Earnings for Capesize vessels carrying about 160,000 metric tons of the commodity rose 1.8 percent today to $6,353 a day, according to the Baltic Exchange, a London-based assessor of freight costs. The Baltic Dry Index, a wider measure of commodity shipping rates, rose 0.4 percent to 765 points.

Rallies in Capesize rates will be curbed through the first quarter after owners delayed until this month taking delivery of ships that were meant to join the fleet in late 2012, giving the carriers 2013 registrations, Guy Campbell, Clarkson’s London- based head of dry bulk, said by phone today.
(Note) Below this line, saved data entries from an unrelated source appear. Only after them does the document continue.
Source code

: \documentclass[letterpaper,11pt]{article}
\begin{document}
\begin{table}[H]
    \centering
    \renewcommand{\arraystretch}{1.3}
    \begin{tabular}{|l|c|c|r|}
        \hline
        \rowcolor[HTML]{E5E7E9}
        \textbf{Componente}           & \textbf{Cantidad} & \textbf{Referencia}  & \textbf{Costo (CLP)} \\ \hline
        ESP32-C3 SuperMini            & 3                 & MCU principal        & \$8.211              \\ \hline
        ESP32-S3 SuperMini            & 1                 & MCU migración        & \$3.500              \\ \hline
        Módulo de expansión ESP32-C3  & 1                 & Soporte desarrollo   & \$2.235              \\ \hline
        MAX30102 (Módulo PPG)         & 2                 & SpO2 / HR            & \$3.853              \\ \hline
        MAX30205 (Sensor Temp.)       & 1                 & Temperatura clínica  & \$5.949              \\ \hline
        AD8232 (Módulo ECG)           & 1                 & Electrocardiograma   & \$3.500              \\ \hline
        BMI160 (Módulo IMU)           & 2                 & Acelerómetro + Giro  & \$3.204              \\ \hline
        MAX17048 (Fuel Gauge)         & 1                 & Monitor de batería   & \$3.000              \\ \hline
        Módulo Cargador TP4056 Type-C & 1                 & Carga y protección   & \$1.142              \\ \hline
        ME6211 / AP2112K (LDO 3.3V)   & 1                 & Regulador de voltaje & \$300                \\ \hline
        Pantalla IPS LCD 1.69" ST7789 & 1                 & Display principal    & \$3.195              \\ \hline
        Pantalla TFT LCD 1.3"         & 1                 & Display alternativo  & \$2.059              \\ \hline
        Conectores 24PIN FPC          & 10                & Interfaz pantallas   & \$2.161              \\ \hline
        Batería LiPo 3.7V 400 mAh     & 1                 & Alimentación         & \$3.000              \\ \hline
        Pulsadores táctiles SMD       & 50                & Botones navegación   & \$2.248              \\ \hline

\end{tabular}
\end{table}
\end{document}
The price of iron- ore delivered to China jumped as much as 83 percent since September and the country imported a record 70.94 million tons of the commodity last month, according to prices from The Steel Index Ltd. and customs data.

“Any excitement we are seeing in the iron-ore market is tempered by the fleet,” Campbell said. “We certainly see more trade flow, and the implication is that there’s stockpiling. We can certainly see the iron-ore price pushing up because of that demand, but it’s not going to create spikes in freight.”

Capesize earnings last year averaged the lowest since at least 1999, bourse data show. Owners added the second-largest amount of capacity to the fleet on record, outpacing slowing global demand for seaborne commodities and curbing rates, according to Clarkson.

Hire costs averaged $7,680 daily in 2012, 51 percent lower than the prior year, exchange data show. Deliveries of new Capesize ships reached 213, totaling 41.8 million deadweight tons in 2012, Clarkson data show.

Rates for Panamaxes, with about half the capacity of Capesizes, slid 0.7 percent to $6,088 a day today. Supramaxes fell 0.4 percent to $7,741, while Handysizes, the smallest vessels tracked by the exchange, rose 0.7 percent to $6,769.